Todo mundo ou ninguém é substituível? Pense nos seus colegas de trabalho. Quantos, se demitidos, realmente fariam falta? Você faria falta? Ou, com alguns meses de treino, outra pessoa poderia desempenhar a sua função com a mesma qualidade e comprometimento?

E então você se questiona: como poderia me tornar insubstituível? Uma maneira é centralizar as grandes decisões em você. Menosprezar a capacidade dos colegas em fazer escolhas acertadas, bradar suas vitórias e tornar o time, de certa forma, dependente da sua atuação. Injusto com a equipe? Extremamente. Repressor quanto a novos possíveis talentos? Muito. Mas, como o que importa é subir na tabela e como, no fundo, você sabe que é, sim, substituível, você perpetua o coronelismo/populismo que o lançou à categoria de “lenda”.

Outra maneira é simplesmente ser muito bom no que faz, mostrar-se de fato preocupado com o grupo, transbordar paixão pelo ofício e saber que até os grandes líderes podem ser trocados.
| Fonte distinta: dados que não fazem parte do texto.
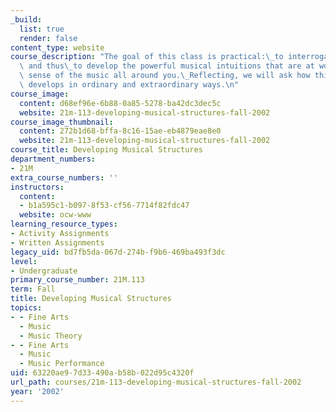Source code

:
 ```yaml
---
_build:
  list: true
  render: false
content_type: website
course_description: "The goal of this class is practical:\_to interrogate, make explicit,\
  \ and thus\_to develop the powerful musical intuitions that are at work as you make\
  \ sense of the music all around you.\_Reflecting, we will ask how this knowledge\
  \ develops in ordinary and extraordinary ways.\n"
course_image:
  content: d68ef96e-6b88-0a85-5278-ba42dc3dec5c
  website: 21m-113-developing-musical-structures-fall-2002
course_image_thumbnail:
  content: 272b1d68-bffa-8c16-15ae-eb4879eae8e0
  website: 21m-113-developing-musical-structures-fall-2002
course_title: Developing Musical Structures
department_numbers:
- 21M
extra_course_numbers: ''
instructors:
  content:
  - b1a595c1-b097-8f53-cf56-7714f82fdc47
  website: ocw-www
learning_resource_types:
- Activity Assignments
- Written Assignments
legacy_uid: bd7fb5da-067d-274b-f9b6-469ba493f3dc
level:
- Undergraduate
primary_course_number: 21M.113
term: Fall
title: Developing Musical Structures
topics:
- - Fine Arts
  - Music
  - Music Theory
- - Fine Arts
  - Music
  - Music Performance
uid: 63220ae9-7d33-490a-b58b-022d95c4320f
url_path: courses/21m-113-developing-musical-structures-fall-2002
year: '2002'
---
```

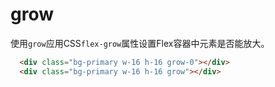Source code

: # grow

使用`grow`应用CSS`flex-grow`属性设置Flex容器中元素是否能放大。

<Example class="flex gap-3 w-full">
  <div class="bg-primary w-16 h-16 grow-0"></div>
  <div class="bg-primary w-16 h-16 grow"></div>
</Example>

```html
  <div class="bg-primary w-16 h-16 grow-0"></div>
  <div class="bg-primary w-16 h-16 grow"></div>
```
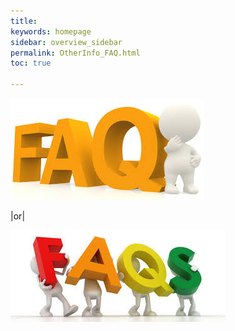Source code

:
 ```yaml
---
title: 
keywords: homepage
sidebar: overview_sidebar
permalink: OtherInfo_FAQ.html
toc: true

---
```


![Useful links man](images/FAQ.jpg)


|or|

![useful link men](images/FAQ-men.jpg)




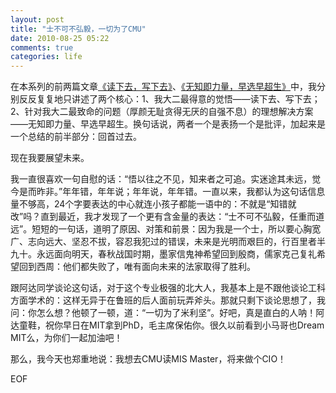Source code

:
 ```yaml
---
layout: post
title: "士不可不弘毅，一切为了CMU"
date: 2010-08-25 05:22
comments: true
categories: life
---
```


在本系列的前两篇文章[《读下去，写下去》](http://puncsky.github.com/blog/2010/08/20/read-and-write/)、[《无知即力量，早选早超生》](http://puncsky.github.com/blog/2010/08/24/ignorance-is-strength/)中，我分别反反复复地只讲述了两个核心：1、我大二最得意的觉悟——读下去、写下去；2、针对我大二最致命的问题（厚颜无耻贪得无厌的自强不息）的理想解决方案——无知即力量、早选早超生。换句话说，两者一个是表扬一个是批评，加起来是一个总结的前半部分：回首过去。

 

现在我要展望未来。

 

我一直很喜欢一句自慰的话：“悟以往之不见，知来者之可追。实迷途其未远，觉今是而昨非。”年年错，年年说；年年说，年年错。一直以来，我都认为这句话信息量不够高，24个字要表达的中心就连小孩子都能一语中的：不就是“知错就改”吗？直到最近，我才发现了一个更有含金量的表达：“士不可不弘毅，任重而道远”。短短的一句话，道明了原因、对策和前景：因为我是一个士，所以要心胸宽广、志向远大、坚忍不拔，容忍我犯过的错误，未来是光明而艰巨的，行百里者半九十。永远面向明天，春秋战国时期，墨家信鬼神希望回到殷商，儒家克己复礼希望回到西周：他们都失败了，唯有面向未来的法家取得了胜利。

 


跟阿达同学谈论这句话，对于这个专业极强的北大人，我基本上是不跟他谈论工科方面学术的：这样无异于在鲁班的后人面前玩弄斧头。那就只剩下谈论思想了，我问：你怎么想？他顿了一顿，道：“一切为了米利坚”。好吧，真是直白的人呐！阿达童鞋，祝你早日在MIT拿到PhD，毛主席保佑你。很久以前看到小马哥也Dream MIT么，为你们一起加油吧！

 

那么，我今天也郑重地说：我想去CMU读MIS Master，将来做个CIO！



EOF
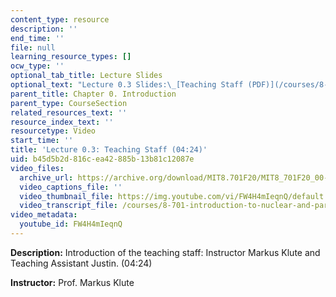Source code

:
 ```yaml
---
content_type: resource
description: ''
end_time: ''
file: null
learning_resource_types: []
ocw_type: ''
optional_tab_title: Lecture Slides
optional_text: "Lecture 0.3 Slides:\_[Teaching Staff (PDF)](/courses/8-701-introduction-to-nuclear-and-particle-physics-fall-2020/resources/mit8_701f20_lec0-3)"
parent_title: Chapter 0. Introduction
parent_type: CourseSection
related_resources_text: ''
resource_index_text: ''
resourcetype: Video
start_time: ''
title: 'Lecture 0.3: Teaching Staff (04:24)'
uid: b45d5b2d-816c-ea42-885b-13b81c12087e
video_files:
  archive_url: https://archive.org/download/MIT8.701F20/MIT8_701F20_00-03_TeachingStaff_300k.mp4
  video_captions_file: ''
  video_thumbnail_file: https://img.youtube.com/vi/FW4H4mIeqnQ/default.jpg
  video_transcript_file: /courses/8-701-introduction-to-nuclear-and-particle-physics-fall-2020/539e121606747cd930491ce7b546df7b_FW4H4mIeqnQ.pdf
video_metadata:
  youtube_id: FW4H4mIeqnQ
---
```


**Description:** Introduction of the teaching staff: Instructor Markus Klute and Teaching Assistant Justin. (04:24)

**Instructor:** Prof. Markus Klute



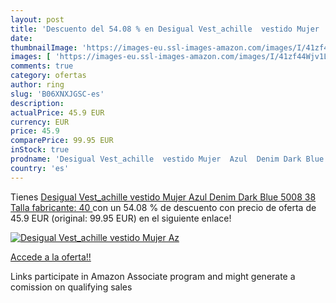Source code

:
 ```yaml
---
layout: post
title: 'Descuento del 54.08 % en Desigual Vest_achille  vestido Mujer  Az'
date: 
thumbnailImage: 'https://images-eu.ssl-images-amazon.com/images/I/41zf44Wjv1L._SL200_.jpg'
images: [ 'https://images-eu.ssl-images-amazon.com/images/I/41zf44Wjv1L._SL200_.jpg' ]
comments: true
category: ofertas
author: ring
slug: 'B06XNXJGSC-es'
description:
actualPrice: 45.9 EUR
currency: EUR
price: 45.9
comparePrice: 99.95 EUR
inStock: true
prodname: 'Desigual Vest_achille  vestido Mujer  Azul  Denim Dark Blue 5008   38  Talla fabricante: 40 '
country: 'es'
---
```


Tienes [Desigual Vest_achille  vestido Mujer  Azul  Denim Dark Blue 5008   38  Talla fabricante: 40 ](https://www.amazon.es/dp/B06XNXJGSC/?tag=tolees-21) con un 54.08 % de descuento con precio de oferta de 45.9 EUR (original: 99.95 EUR) en el siguiente enlace!

[![Desigual Vest_achille  vestido Mujer  Az](https://images-eu.ssl-images-amazon.com/images/I/41zf44Wjv1L._SL200_.jpg)](https://www.amazon.es/dp/B06XNXJGSC/?tag=tolees-21)

[Accede a la oferta!!](https://www.amazon.es/dp/B06XNXJGSC/?tag=tolees-21)

Links participate in Amazon Associate program and might generate a comission on qualifying sales



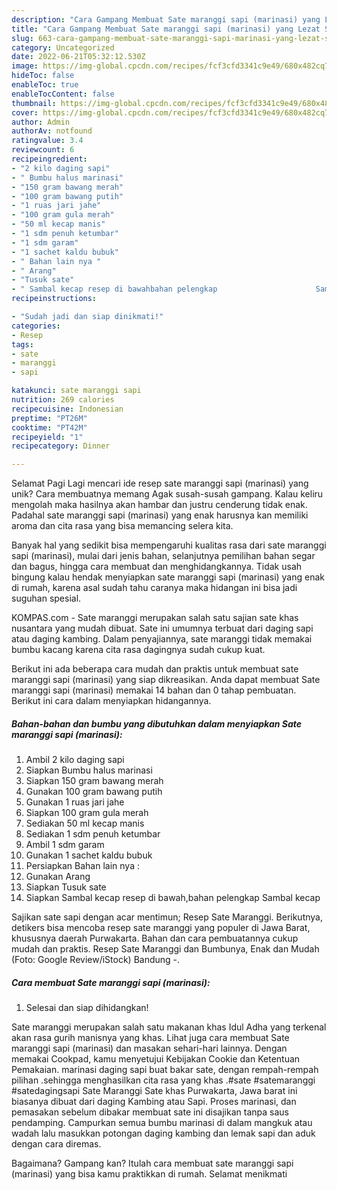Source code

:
 ```yaml
---
description: "Cara Gampang Membuat Sate maranggi sapi (marinasi) yang Lezat Sekali, Lezat"
title: "Cara Gampang Membuat Sate maranggi sapi (marinasi) yang Lezat Sekali, Lezat"
slug: 663-cara-gampang-membuat-sate-maranggi-sapi-marinasi-yang-lezat-sekali-lezat
category: Uncategorized
date: 2022-06-21T05:32:12.530Z
image: https://img-global.cpcdn.com/recipes/fcf3cfd3341c9e49/680x482cq70/sate-maranggi-sapi-marinasi-foto-resep-utama.jpg
hideToc: false
enableToc: true
enableTocContent: false
thumbnail: https://img-global.cpcdn.com/recipes/fcf3cfd3341c9e49/680x482cq70/sate-maranggi-sapi-marinasi-foto-resep-utama.jpg
cover: https://img-global.cpcdn.com/recipes/fcf3cfd3341c9e49/680x482cq70/sate-maranggi-sapi-marinasi-foto-resep-utama.jpg
author: Admin
authorAv: notfound
ratingvalue: 3.4
reviewcount: 6
recipeingredient:
- "2 kilo daging sapi"
- " Bumbu halus marinasi"
- "150 gram bawang merah"
- "100 gram bawang putih"
- "1 ruas jari jahe"
- "100 gram gula merah"
- "50 ml kecap manis"
- "1 sdm penuh ketumbar"
- "1 sdm garam"
- "1 sachet kaldu bubuk"
- " Bahan lain nya "
- " Arang"
- "Tusuk sate"
- " Sambal kecap resep di bawahbahan pelengkap                      Sambal kecap"
recipeinstructions:

- "Sudah jadi dan siap dinikmati!"
categories:
- Resep
tags:
- sate
- maranggi
- sapi

katakunci: sate maranggi sapi 
nutrition: 269 calories
recipecuisine: Indonesian
preptime: "PT26M"
cooktime: "PT42M"
recipeyield: "1"
recipecategory: Dinner

---
```



Selamat Pagi Lagi mencari ide resep sate maranggi sapi (marinasi) yang unik? Cara membuatnya memang Agak susah-susah gampang. Kalau keliru mengolah maka hasilnya akan hambar dan justru cenderung tidak enak. Padahal sate maranggi sapi (marinasi) yang enak harusnya kan memiliki aroma dan cita rasa yang bisa memancing selera kita.


Banyak hal yang sedikit bisa mempengaruhi kualitas rasa dari sate maranggi sapi (marinasi), mulai dari jenis bahan, selanjutnya pemilihan bahan segar dan bagus, hingga cara membuat dan menghidangkannya. Tidak usah bingung kalau hendak menyiapkan sate maranggi sapi (marinasi) yang enak di rumah, karena asal sudah tahu caranya maka hidangan ini bisa jadi suguhan spesial.

KOMPAS.com - Sate maranggi merupakan salah satu sajian sate khas nusantara yang mudah dibuat. Sate ini umumnya terbuat dari daging sapi atau daging kambing. Dalam penyajiannya, sate maranggi tidak memakai bumbu kacang karena cita rasa dagingnya sudah cukup kuat.


Berikut ini ada beberapa cara mudah dan praktis untuk membuat sate maranggi sapi (marinasi) yang siap dikreasikan. Anda dapat membuat Sate maranggi sapi (marinasi) memakai 14 bahan dan 0 tahap pembuatan. Berikut ini cara dalam menyiapkan hidangannya.

<!--inarticleads1-->

##### Bahan-bahan dan bumbu yang dibutuhkan dalam menyiapkan Sate maranggi sapi (marinasi):

1. Ambil 2 kilo daging sapi
1. Siapkan  Bumbu halus marinasi
1. Siapkan 150 gram bawang merah
1. Gunakan 100 gram bawang putih
1. Gunakan 1 ruas jari jahe
1. Siapkan 100 gram gula merah
1. Sediakan 50 ml kecap manis
1. Sediakan 1 sdm penuh ketumbar
1. Ambil 1 sdm garam
1. Gunakan 1 sachet kaldu bubuk
1. Persiapkan  Bahan lain nya :
1. Gunakan  Arang
1. Siapkan Tusuk sate
1. Siapkan  Sambal kecap resep di bawah,bahan pelengkap                      Sambal kecap


Sajikan sate sapi dengan acar mentimun; Resep Sate Maranggi. Berikutnya, detikers bisa mencoba resep sate maranggi yang populer di Jawa Barat, khususnya daerah Purwakarta. Bahan dan cara pembuatannya cukup mudah dan praktis. Resep Sate Maranggi dan Bumbunya, Enak dan Mudah (Foto: Google Review/iStock) Bandung -. 

<!--inarticleads2-->

##### Cara membuat Sate maranggi sapi (marinasi):


1. Selesai dan siap dihidangkan!

Sate maranggi merupakan salah satu makanan khas Idul Adha yang terkenal akan rasa gurih manisnya yang khas. Lihat juga cara membuat Sate maranggi sapi (marinasi) dan masakan sehari-hari lainnya. Dengan memakai Cookpad, kamu menyetujui Kebijakan Cookie dan Ketentuan Pemakaian. marinasi daging sapi buat bakar sate, dengan rempah-rempah pilihan .sehingga menghasilkan cita rasa yang khas .#sate #satemaranggi #satedagingsapi Sate Maranggi Sate khas Purwakarta, Jawa barat ini biasanya dibuat dari daging Kambing atau Sapi. Proses marinasi, dan pemasakan sebelum dibakar membuat sate ini disajikan tanpa saus pendamping. Campurkan semua bumbu marinasi di dalam mangkuk atau wadah lalu masukkan potongan daging kambing dan lemak sapi dan aduk dengan cara diremas. 

Bagaimana? Gampang kan? Itulah cara membuat sate maranggi sapi (marinasi) yang bisa kamu praktikkan di rumah. Selamat menikmati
A diferença é que, estes, além de virarem referência, não são jamais esquecidos.

Rogério Ceni = ídolo

 
“O Sócrates é invendável e imprestável”, já dizia Vicente Matheus. O Dagoberto, do São Paulo, por exemplo, é um cara que faz diferença em campo, como visto no jogo do Tricolor contra o Atlético-GO (e primeira vitória do técnico Sérgio Baresi), na quinta (2), mas não é “imprestável”. Se ele sair, outros brilharão. Agora, Rogério Ceni… este, sim, soube se tornar inesquecível.